• _DATA SHOWN_:
· · · ·

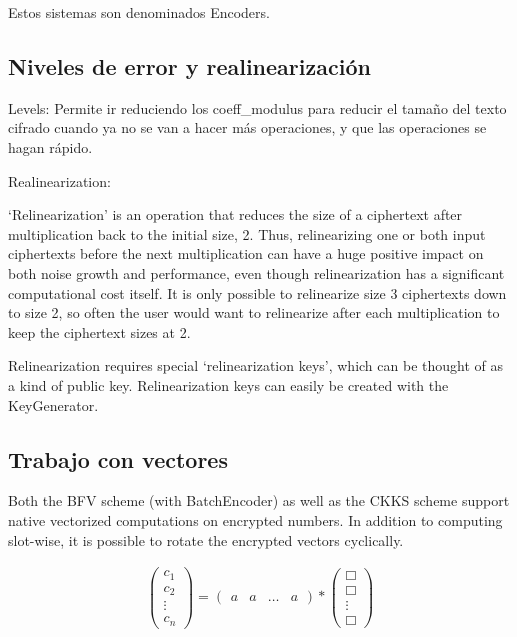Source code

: Estos sistemas son denominados Encoders.

\subsection{Niveles de error y realinearización}


Levels: Permite ir reduciendo los coeff\_modulus para reducir el tamaño del texto cifrado cuando ya no se van a hacer más operaciones, y que las operaciones se hagan rápido.

Realinearization:

`Relinearization' is an operation that reduces the size of a ciphertext after
multiplication back to the initial size, 2. Thus, relinearizing one or both
input ciphertexts before the next multiplication can have a huge positive
impact on both noise growth and performance, even though relinearization has
a significant computational cost itself. It is only possible to relinearize
size 3 ciphertexts down to size 2, so often the user would want to relinearize
after each multiplication to keep the ciphertext sizes at 2.

Relinearization requires special `relinearization keys', which can be thought
of as a kind of public key. Relinearization keys can easily be created with
the KeyGenerator.


\subsection{Trabajo con vectores}

Both the BFV scheme (with BatchEncoder) as well as the CKKS scheme support native
vectorized computations on encrypted numbers. In addition to computing slot-wise,
it is possible to rotate the encrypted vectors cyclically.


    \begin{gather}
        \begin{pmatrix}
            c_1 \\
            c_2 \\
            \vdots{} \\
            c_n
        \end{pmatrix}
        =
        \begin{pmatrix}
            a & a & \hdots{} &  a
        \end{pmatrix}
         *
        \begin{pmatrix}
            \Box \\
            \Box \\
            \vdots{} \\
            \Box
        \end{pmatrix}
    \end{gather}

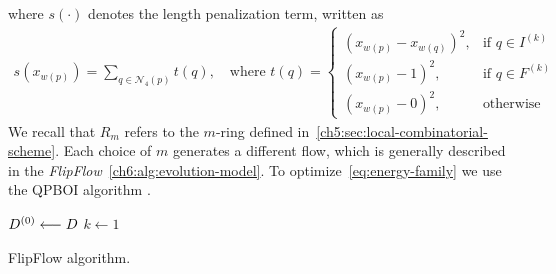 where $s(\cdot)$ denotes the length penalization term, written as
\begin{align}
  s(x_{w(p)})=\sum_{q \in \mathcal{N}_4(p)}{ t(q) }, \quad \text{where } t(q) = \left\{\begin{array}{ll}
  (x_{w(p)}-x_{w(q)})^2, & \text{if } q \in I^{(k)}\\
  (x_{w(p)}-1)^2, & \text{if } q \in F^{(k)}\\
  (x_{w(p)}-0)^2, & \text{otherwise }
  \end{array}\right.
  \label{eq:length-penalization}
\end{align}
%
%
We recall that $R_m$ refers to the $m$-ring defined in~\cref{ch5:sec:local-combinatorial-scheme}. Each choice of $m$ generates a different flow, which is generally described in the \emph{FlipFlow}~\cref{ch6:alg:evolution-model}. To optimize~\cref{eq:energy-family} we use the QPBOI algorithm \cite{rother07qpbo}.


\begin{algorithm}
 
 \BlankLine
 $D^{(0)} \longleftarrow D$\;
 $k \longleftarrow 1$\;
 \caption{FlipFlow algorithm.}
 \label{ch6:alg:evolution-model}  
\end{algorithm}

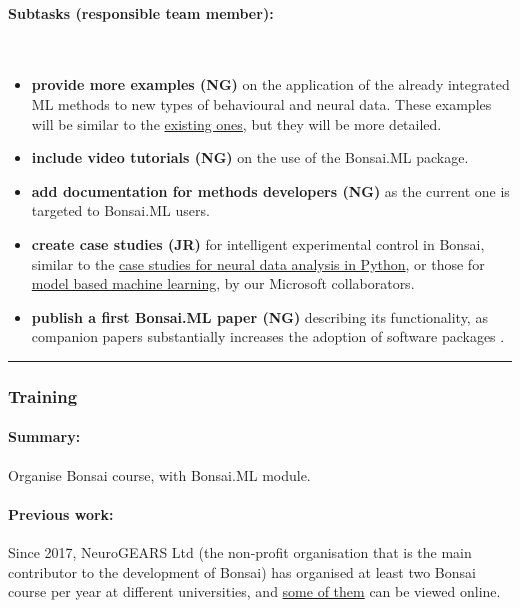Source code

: \paragraph{Subtasks (responsible team member):}\mbox{}\\
\begin{itemize}

    \item\textbf{provide more examples (NG)} on the application of the already
        integrated ML methods to new types of behavioural and neural data.
        These examples will be similar to the
        \href{https://bonsai-rx.org/machinelearning/examples/README.html}{existing
        ones}, but they will be more detailed.

    \item\textbf{include video tutorials (NG)} on the use of the Bonsai.ML
        package.

    \item\textbf{add documentation for methods developers (NG)} as the current one is
        targeted to Bonsai.ML users.

    \item\textbf{create case studies (JR)} for intelligent experimental control
        in Bonsai, similar to the
        \href{https://mark-kramer.github.io/Case-Studies-Python/intro.html}{case
        studies for neural data analysis in Python}, or those for
        \href{https://mbmlbook.com/index.html}{model based machine learning},
        by our Microsoft collaborators.

    \item\textbf{publish a first Bonsai.ML paper (NG)} describing its functionality, as
        companion papers substantially increases the adoption of software
        packages \citep{lopesEtAl15,guilbeaultEtAl21}.

\end{itemize}

\noindent\rule{\textwidth}{1pt}
\subsubsection*{Training}

\paragraph{Summary:} Organise Bonsai course, with Bonsai.ML module.

\paragraph{Previous work:} Since 2017, NeuroGEARS Ltd (the non-profit
organisation that is the main contributor to the development of Bonsai) has
organised at least two Bonsai course per year at different universities, and
\href{https://bonsai-rx.org/learn/}{some of them} can be viewed
online.

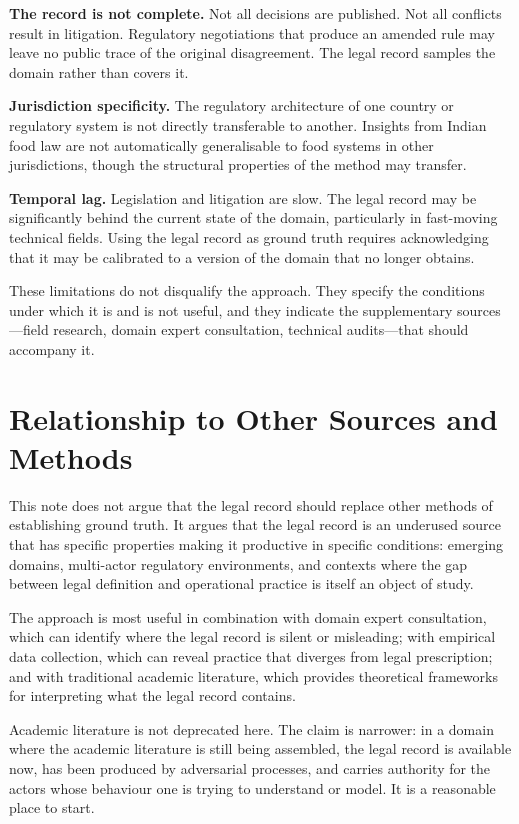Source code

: \documentclass[12pt,a4paper]{article}
\begin{document}
\textbf{The record is not complete.} Not all decisions are published. Not all
conflicts result in litigation. Regulatory negotiations that produce an amended
rule may leave no public trace of the original disagreement. The legal record
samples the domain rather than covers it.

\textbf{Jurisdiction specificity.} The regulatory architecture of one country or
regulatory system is not directly transferable to another. Insights from Indian
food law are not automatically generalisable to food systems in other jurisdictions,
though the structural properties of the method may transfer.

\textbf{Temporal lag.} Legislation and litigation are slow. The legal record may be
significantly behind the current state of the domain, particularly in fast-moving
technical fields. Using the legal record as ground truth requires acknowledging that
it may be calibrated to a version of the domain that no longer obtains.

These limitations do not disqualify the approach. They specify the conditions under
which it is and is not useful, and they indicate the supplementary sources---field
research, domain expert consultation, technical audits---that should accompany it.

\section{Relationship to Other Sources and Methods}

This note does not argue that the legal record should replace other methods of
establishing ground truth. It argues that the legal record is an underused source
that has specific properties making it productive in specific conditions: emerging
domains, multi-actor regulatory environments, and contexts where the gap between
legal definition and operational practice is itself an object of study.

The approach is most useful in combination with domain expert consultation, which
can identify where the legal record is silent or misleading; with empirical data
collection, which can reveal practice that diverges from legal prescription; and
with traditional academic literature, which provides theoretical frameworks for
interpreting what the legal record contains.

Academic literature is not deprecated here. The claim is narrower: in a domain
where the academic literature is still being assembled, the legal record is
available now, has been produced by adversarial processes, and carries authority
for the actors whose behaviour one is trying to understand or model. It is a
reasonable place to start.
\end{document}
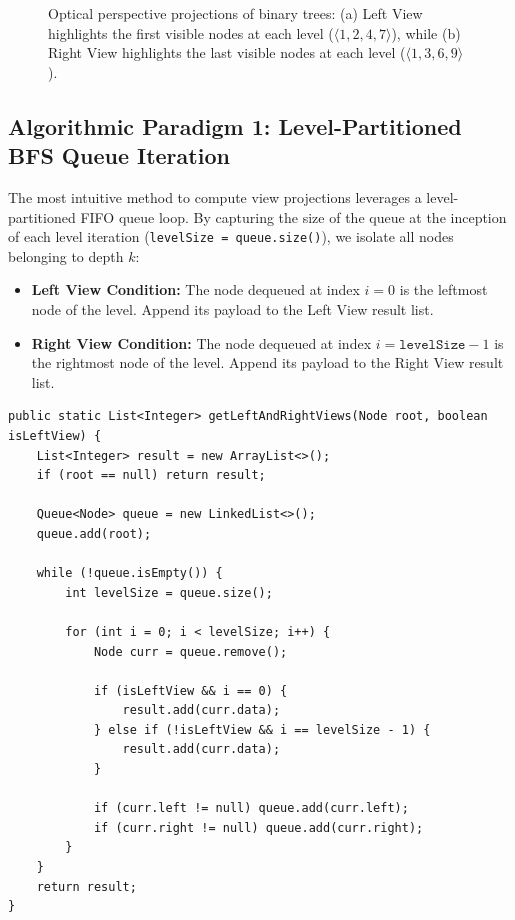 \documentclass[10pt,journal,compsoc,onecolumn]{IEEEtran}
\begin{document}
\begin{figure}[htbp]
\caption{Optical perspective projections of binary trees: (a) Left View highlights the first visible nodes at each level ($\langle 1, 2, 4, 7 \rangle$), while (b) Right View highlights the last visible nodes at each level ($\langle 1, 3, 6, 9 \rangle$).}
\label{fig:views_projection_master}
\end{figure}

\subsection{Algorithmic Paradigm 1: Level-Partitioned BFS Queue Iteration}

The most intuitive method to compute view projections leverages a level-partitioned FIFO queue loop. By capturing the size of the queue at the inception of each level iteration (\texttt{levelSize = queue.size()}), we isolate all nodes belonging to depth $k$:
\begin{itemize}
    \item \textbf{Left View Condition:} The node dequeued at index $i = 0$ is the leftmost node of the level. Append its payload to the Left View result list.
    \item \textbf{Right View Condition:} The node dequeued at index $i = \texttt{levelSize} - 1$ is the rightmost node of the level. Append its payload to the Right View result list.
\end{itemize}

\begin{verbatim}
public static List<Integer> getLeftAndRightViews(Node root, boolean isLeftView) {
    List<Integer> result = new ArrayList<>();
    if (root == null) return result;

    Queue<Node> queue = new LinkedList<>();
    queue.add(root);

    while (!queue.isEmpty()) {
        int levelSize = queue.size();

        for (int i = 0; i < levelSize; i++) {
            Node curr = queue.remove();

            if (isLeftView && i == 0) {
                result.add(curr.data);
            } else if (!isLeftView && i == levelSize - 1) {
                result.add(curr.data);
            }

            if (curr.left != null) queue.add(curr.left);
            if (curr.right != null) queue.add(curr.right);
        }
    }
    return result;
}
\end{verbatim}
\end{document}
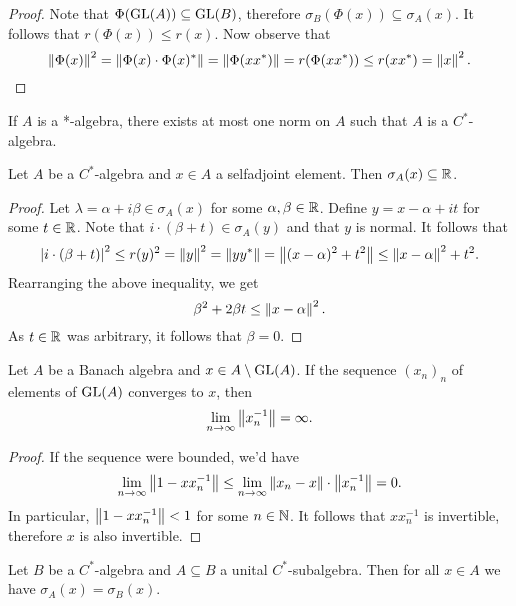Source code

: \begin{proof}
Note that $\Phi(\operatorname{GL}(A)) \subseteq \operatorname{GL}(B)$, therefore
$\sigma_B(\Phi(x)) \subseteq \sigma_A(x)$. It follows that
$r(\Phi(x)) \leq r(x)$. Now observe that
\[
\left\lVert \Phi(x)\right\rVert^2 =
\left\lVert \Phi(x) \cdot \Phi(x)^*\right\rVert =
\left\lVert \Phi(xx^*)\right\rVert =
r(\Phi(xx^*)) \leq
r(xx^*) =
\left\lVert x\right\rVert^2. \qedhere
\]
\end{proof}

\begin{posledica}
If $A$ is a *-algebra, there exists at most one norm on $A$ such
that $A$ is a $C^*$-algebra.
\end{posledica}

\obvs

\begin{lema}
Let $A$ be a $C^*$-algebra and $x \in A$ a selfadjoint element.
Then $\sigma_A(x) \subseteq \mathbb{R}$.
\end{lema}

\begin{proof}
Let $\lambda = \alpha + i \beta \in \sigma_A(x)$ for some
$\alpha, \beta \in \mathbb{R}$. Define $y = x - \alpha + it$ for some
$t \in \mathbb{R}$. Note that $i \cdot (\beta + t) \in \sigma_A(y)$ and
that $y$ is normal. It follows  that
\[
\left\lvert i \cdot (\beta + t)\right\rvert^2 \leq
r(y)^2 =
\left\lVert y\right\rVert^2 =
\left\lVert y y^*\right\rVert =
\left\lVert (x - \alpha)^2 + t^2\right\rVert \leq
\left\lVert x - \alpha\right\rVert^2 + t^2.
\]
Rearranging the above inequality, we get
\[
\beta^2 + 2 \beta t \leq \left\lVert x - \alpha\right\rVert^2.
\]
As $t \in \mathbb{R}$ was arbitrary, it follows that $\beta = 0$.
\end{proof}

\begin{lema}
Let $A$ be a Banach algebra and $x \in A \setminus \operatorname{GL}(A)$. If the
sequence $(x_n)_n$ of elements of $\operatorname{GL}(A)$ converges to $x$, then
\[
\lim_{n \to \infty} \left\lVert x_n^{-1}\right\rVert = \infty.
\]
\end{lema}

\begin{proof}
If the sequence were bounded, we'd have
\[
\lim_{n \to \infty} \left\lVert 1 - x x_n^{-1}\right\rVert \leq
\lim_{n \to \infty} \left\lVert x_n - x\right\rVert \cdot \left\lVert x_n^{-1}\right\rVert = 0.
\]
In particular, $\left\lVert 1 - x x_n^{-1}\right\rVert < 1$ for some $n \in \mathbb{N}$.
It follows that $x x_n^{-1}$ is invertible, therefore $x$ is also
invertible.
\end{proof}

\begin{trditev}
Let $B$ be a $C^*$-algebra and $A \subseteq B$ a unital
$C^*$-subalgebra. Then for all $x \in A$ we have
$\sigma_A(x) = \sigma_B(x)$.
\end{trditev}

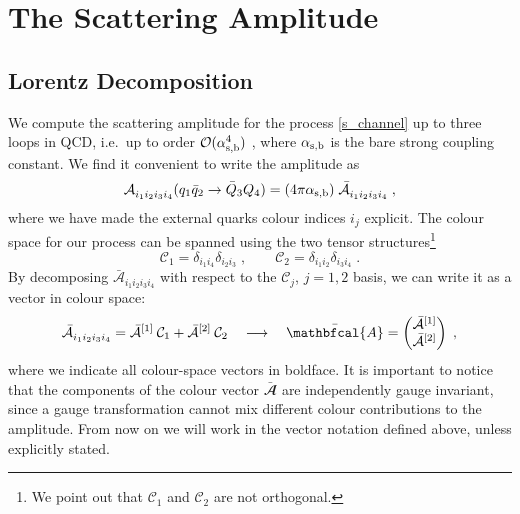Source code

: 
\section{The Scattering Amplitude}\label{The Scattering Amplitude}

\subsection{Lorentz Decomposition} 

We compute the scattering amplitude for the process \eqref{s_channel}
up to three loops in QCD, i.e.\ up
to order $\mathcal{O}(\alpha_\mathrm{s,b}^4)$ , where $\alpha_\mathrm{s,b}$ is the bare strong coupling constant.  
We find it convenient to write the amplitude as 
\begin{equation}\label{definition_A_bar}
\tensor{\mathcal{A}}{_{i_1} _{i_2} _{i_3} _{i_4}} (q_1\bar q_2 \rightarrow \bar Q_3  Q_4)  =  ( 4 \pi \asb ) \;  \tensor{\bar{\mathcal{A}}}{_{i_1} _{i_2} _{i_3} _{i_4}}  \; ,
\end{equation}
where we have made the external quarks colour indices $i_j$ explicit.
The colour space for our process can be spanned
using the two tensor structures\footnote{We point out that $\mathcal C_1$ and
  $\mathcal C_2$ are not orthogonal.}
\begin{equation}\label{colour_structures}
\mathcal{C}_1 = {\delta}_{ i_1 i_4} {\delta}_{ i_2 i_3}
\;, \quad\quad  \mathcal{C}_2 = {\delta}_{ i_1 i_2} {\delta}_{ i_3 i_4}\;.
\end{equation}
By decomposing $\bar{\mathcal{A}}_{i_1i_2i_3i_4} $ with respect to the
$\mathcal{C}_j$, $j=1,2$ basis, we can write it as a vector in
colour space:
\begin{equation}
\tensor{\bar{\mathcal{A}}}{_{i_1} _{i_2} _{i_3} _{i_4}}  =  \bar{\mathcal{A}}^{[1]} \: \mathcal{C}_1  +  \bar{\mathcal{A}}^{[2]} \: \mathcal{C}_2        \quad \longrightarrow \quad \bar{\mathbfcal{A}}  = \begin{pmatrix}
\bar{\mathcal{A}}^{[1]} \\
\bar{\mathcal{A}}^{[2]}
\end{pmatrix} \; ,
\end{equation}
where we indicate all colour-space vectors in boldface.
It is important to notice that the components of the colour vector $\bar{\mathbfcal{A}}$ are independently gauge invariant,  since a gauge transformation cannot mix different colour contributions to the amplitude.  From now on we will work in the vector notation defined above, unless explicitly stated.\\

· · · ·

• _WORK TASK_:
Among the records above, only the lines between the line holding "if (root == null) return result;" and the line holding "else if (!isLeftView", inclusive, are to be output, exactly as written.

• _RESULT OF THE TASK_:
    if (root == null) return result;

    Queue<Node> queue = new LinkedList<>();
    queue.add(root);

    while (!queue.isEmpty()) {
        int levelSize = queue.size();

        for (int i = 0; i < levelSize; i++) {
            Node curr = queue.remove();

            if (isLeftView && i == 0) {
                result.add(curr.data);
            } else if (!isLeftView && i == levelSize - 1) {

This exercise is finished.